M5 Pro and Max unveiled

You have 7 new instructions coming in, and potentially more than a hundred still-executing instructions in various stages of completion (I don’t know how many pipeline stages they have), and any of those 7 incoming instructions can have an operand that isn’t knowable until one of those still-executing instructions completes - it’s a lot to keep track of, and you need big CAMs with a ton of I/O ports to keep track of it and figure out how to rename registers or defer issue. It was bad enough when I had to do it for Sun and we had only 3+ incoming instructions.
 
You have 7 new instructions coming in, and potentially more than a hundred still-executing instructions in various stages of completion (I don’t know how many pipeline stages they have), and any of those 7 incoming instructions can have an operand that isn’t knowable until one of those still-executing instructions completes - it’s a lot to keep track of, and you need big CAMs with a ton of I/O ports to keep track of it and figure out how to rename registers or defer issue. It was bad enough when I had to do it for Sun and we had only 3+ incoming instructions.
I think the SP (I'll split the difference!) cores are up to what 10-wide or something ridiculous?
 
yeah, something like that (which also may account for the alleged 70% speed for the M vs P). But 7-wide in your second-class core is amazing, especially since they apparently kept the power way down.
I think the E-cores are 6-wide now! It's incredible what they've done with lower cores.
 
I still don’t care about any AI stuff, but I’m glad they are improving general compute with #’s 4 and 5.
I care about the "AI" stuff because it is directly relevant to the whole PCC fake drama from Gurman and others. In other words, Siri lol

Decreased TTFT (Time To First Token processing) , especially by 5X relative to M3, changes the equation from "impossible" to "possible" for PCC using highest end M5.
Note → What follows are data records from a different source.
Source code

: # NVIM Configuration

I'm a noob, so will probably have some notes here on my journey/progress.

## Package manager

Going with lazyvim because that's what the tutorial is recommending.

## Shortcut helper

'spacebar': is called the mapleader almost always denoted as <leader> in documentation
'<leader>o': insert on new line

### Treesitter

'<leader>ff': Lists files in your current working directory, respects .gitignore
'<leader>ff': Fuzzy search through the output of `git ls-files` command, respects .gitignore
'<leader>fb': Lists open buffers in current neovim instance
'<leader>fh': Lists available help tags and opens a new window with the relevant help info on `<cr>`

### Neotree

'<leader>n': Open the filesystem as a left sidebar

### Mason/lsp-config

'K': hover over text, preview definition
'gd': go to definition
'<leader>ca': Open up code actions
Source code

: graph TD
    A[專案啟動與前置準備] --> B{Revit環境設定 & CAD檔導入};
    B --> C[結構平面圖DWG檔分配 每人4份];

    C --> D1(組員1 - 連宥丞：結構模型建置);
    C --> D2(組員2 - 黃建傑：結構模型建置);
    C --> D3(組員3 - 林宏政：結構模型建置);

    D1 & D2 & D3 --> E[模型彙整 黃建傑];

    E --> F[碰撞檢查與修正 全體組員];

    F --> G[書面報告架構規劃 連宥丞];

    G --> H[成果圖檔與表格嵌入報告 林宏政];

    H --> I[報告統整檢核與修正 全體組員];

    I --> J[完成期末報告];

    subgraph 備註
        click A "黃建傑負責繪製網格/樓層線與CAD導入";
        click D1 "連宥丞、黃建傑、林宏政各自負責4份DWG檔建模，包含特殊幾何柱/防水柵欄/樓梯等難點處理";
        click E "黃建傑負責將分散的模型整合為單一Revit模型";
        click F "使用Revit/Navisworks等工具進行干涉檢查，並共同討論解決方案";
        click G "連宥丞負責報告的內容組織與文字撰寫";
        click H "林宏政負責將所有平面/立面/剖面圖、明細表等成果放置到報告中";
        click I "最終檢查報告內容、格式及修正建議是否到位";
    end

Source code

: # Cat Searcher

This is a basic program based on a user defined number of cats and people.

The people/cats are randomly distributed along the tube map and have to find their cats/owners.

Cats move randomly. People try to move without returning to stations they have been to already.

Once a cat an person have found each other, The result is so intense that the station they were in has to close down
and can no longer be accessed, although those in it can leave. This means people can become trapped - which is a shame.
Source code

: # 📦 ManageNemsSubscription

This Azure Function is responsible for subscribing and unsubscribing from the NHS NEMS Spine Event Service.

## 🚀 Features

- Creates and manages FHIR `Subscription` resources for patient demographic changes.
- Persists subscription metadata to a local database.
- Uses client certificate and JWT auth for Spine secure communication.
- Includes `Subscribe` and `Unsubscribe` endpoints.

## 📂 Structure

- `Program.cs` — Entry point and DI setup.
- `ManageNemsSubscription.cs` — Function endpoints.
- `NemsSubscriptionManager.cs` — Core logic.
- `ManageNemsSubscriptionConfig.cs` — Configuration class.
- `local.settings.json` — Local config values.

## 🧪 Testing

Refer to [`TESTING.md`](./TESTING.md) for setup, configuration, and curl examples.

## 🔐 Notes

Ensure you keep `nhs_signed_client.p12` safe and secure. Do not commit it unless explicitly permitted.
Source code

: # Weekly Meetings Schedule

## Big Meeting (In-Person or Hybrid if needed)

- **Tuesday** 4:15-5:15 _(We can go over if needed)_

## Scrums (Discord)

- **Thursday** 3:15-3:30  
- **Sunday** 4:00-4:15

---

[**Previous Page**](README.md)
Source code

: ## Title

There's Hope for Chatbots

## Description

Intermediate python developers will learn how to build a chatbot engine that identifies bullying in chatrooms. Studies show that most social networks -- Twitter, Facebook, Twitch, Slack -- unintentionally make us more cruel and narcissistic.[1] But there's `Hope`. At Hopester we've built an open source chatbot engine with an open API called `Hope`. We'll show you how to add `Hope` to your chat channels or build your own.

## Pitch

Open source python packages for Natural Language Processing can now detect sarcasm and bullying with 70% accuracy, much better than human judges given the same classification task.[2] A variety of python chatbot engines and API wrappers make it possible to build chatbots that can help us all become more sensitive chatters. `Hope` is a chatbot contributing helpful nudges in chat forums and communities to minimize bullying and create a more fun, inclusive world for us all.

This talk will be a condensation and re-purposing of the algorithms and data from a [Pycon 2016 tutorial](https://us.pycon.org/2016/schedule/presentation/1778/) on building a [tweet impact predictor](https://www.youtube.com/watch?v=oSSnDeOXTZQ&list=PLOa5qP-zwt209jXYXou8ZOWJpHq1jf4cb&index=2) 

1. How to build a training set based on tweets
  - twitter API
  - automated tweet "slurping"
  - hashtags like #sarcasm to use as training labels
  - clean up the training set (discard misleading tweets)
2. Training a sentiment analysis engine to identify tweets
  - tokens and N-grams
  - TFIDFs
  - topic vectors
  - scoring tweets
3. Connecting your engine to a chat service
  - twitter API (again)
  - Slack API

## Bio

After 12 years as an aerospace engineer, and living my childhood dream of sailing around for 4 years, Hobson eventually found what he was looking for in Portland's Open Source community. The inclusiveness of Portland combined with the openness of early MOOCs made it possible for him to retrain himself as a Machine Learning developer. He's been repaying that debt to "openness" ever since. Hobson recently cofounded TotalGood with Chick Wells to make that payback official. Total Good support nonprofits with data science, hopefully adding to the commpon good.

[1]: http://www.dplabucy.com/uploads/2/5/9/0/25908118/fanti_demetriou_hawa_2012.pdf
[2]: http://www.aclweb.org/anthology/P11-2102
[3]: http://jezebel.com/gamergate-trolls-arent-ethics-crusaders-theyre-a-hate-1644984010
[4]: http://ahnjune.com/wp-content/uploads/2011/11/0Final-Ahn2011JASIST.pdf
If prompt processing on highest end M3 is 250 token/s, and highest end M5 is 5X this, then it turns from 250 into 1250 token/s for 1 chip itself, let alone 8 chips as the PCC ensemble documentation says. This is pretty massive and a massive leap.

Generally speaking the more you add to a cluster, the faster it is: 4X the Macs, 3.25 or higher X the performance for prompt processing. Even if it decreased to 70% of the max possible TTFT, 8 Mac ensemble will be 5.6X faster: 7,000 tokens each second.
This data ("3.25X" for 4) is sourced from Awni Hannun.
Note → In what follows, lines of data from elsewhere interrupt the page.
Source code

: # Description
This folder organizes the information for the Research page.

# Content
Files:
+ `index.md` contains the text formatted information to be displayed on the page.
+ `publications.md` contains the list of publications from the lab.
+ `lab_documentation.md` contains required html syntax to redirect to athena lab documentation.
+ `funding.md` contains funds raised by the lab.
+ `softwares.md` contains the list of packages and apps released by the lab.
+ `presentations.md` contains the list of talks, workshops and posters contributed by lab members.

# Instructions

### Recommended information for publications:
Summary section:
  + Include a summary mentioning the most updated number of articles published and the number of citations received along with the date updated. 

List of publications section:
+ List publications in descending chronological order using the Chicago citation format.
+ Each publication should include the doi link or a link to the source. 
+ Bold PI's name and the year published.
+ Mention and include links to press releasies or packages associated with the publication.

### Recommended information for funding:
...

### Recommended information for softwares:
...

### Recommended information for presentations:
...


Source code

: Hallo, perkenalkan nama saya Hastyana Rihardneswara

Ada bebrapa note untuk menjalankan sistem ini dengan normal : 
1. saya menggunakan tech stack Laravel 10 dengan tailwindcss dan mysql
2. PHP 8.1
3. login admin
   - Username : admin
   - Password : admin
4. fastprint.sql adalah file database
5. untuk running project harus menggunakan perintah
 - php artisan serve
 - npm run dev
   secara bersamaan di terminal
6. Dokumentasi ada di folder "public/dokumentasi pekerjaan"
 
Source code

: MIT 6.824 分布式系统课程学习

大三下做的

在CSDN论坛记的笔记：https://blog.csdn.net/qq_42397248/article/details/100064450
The average Siri request barring stuff like web searching will likely be 10,000 tokens, many of them way smaller. This means even for more complex tasks, the processing time (TTFT ) will be less than 1.5 second to convert all your data into format usable for TM inference (tokenization). This doesn't include KV cache, which speeds up follow up requests too.

1.5 seconds vs 7 seconds to process 1 request for Siri before beginning to respond to the user, hypothetically. This doesn't include the time it takes to retrieve info from the semantic index, upload info, etc. But you can see the previous speed was likely a non-starter for Apple. It's now a starter. This was always known, by the way. So anyone claiming surprise is likely trying to spin some narrative about them not knowing what they're doing. They know what they're doing, people.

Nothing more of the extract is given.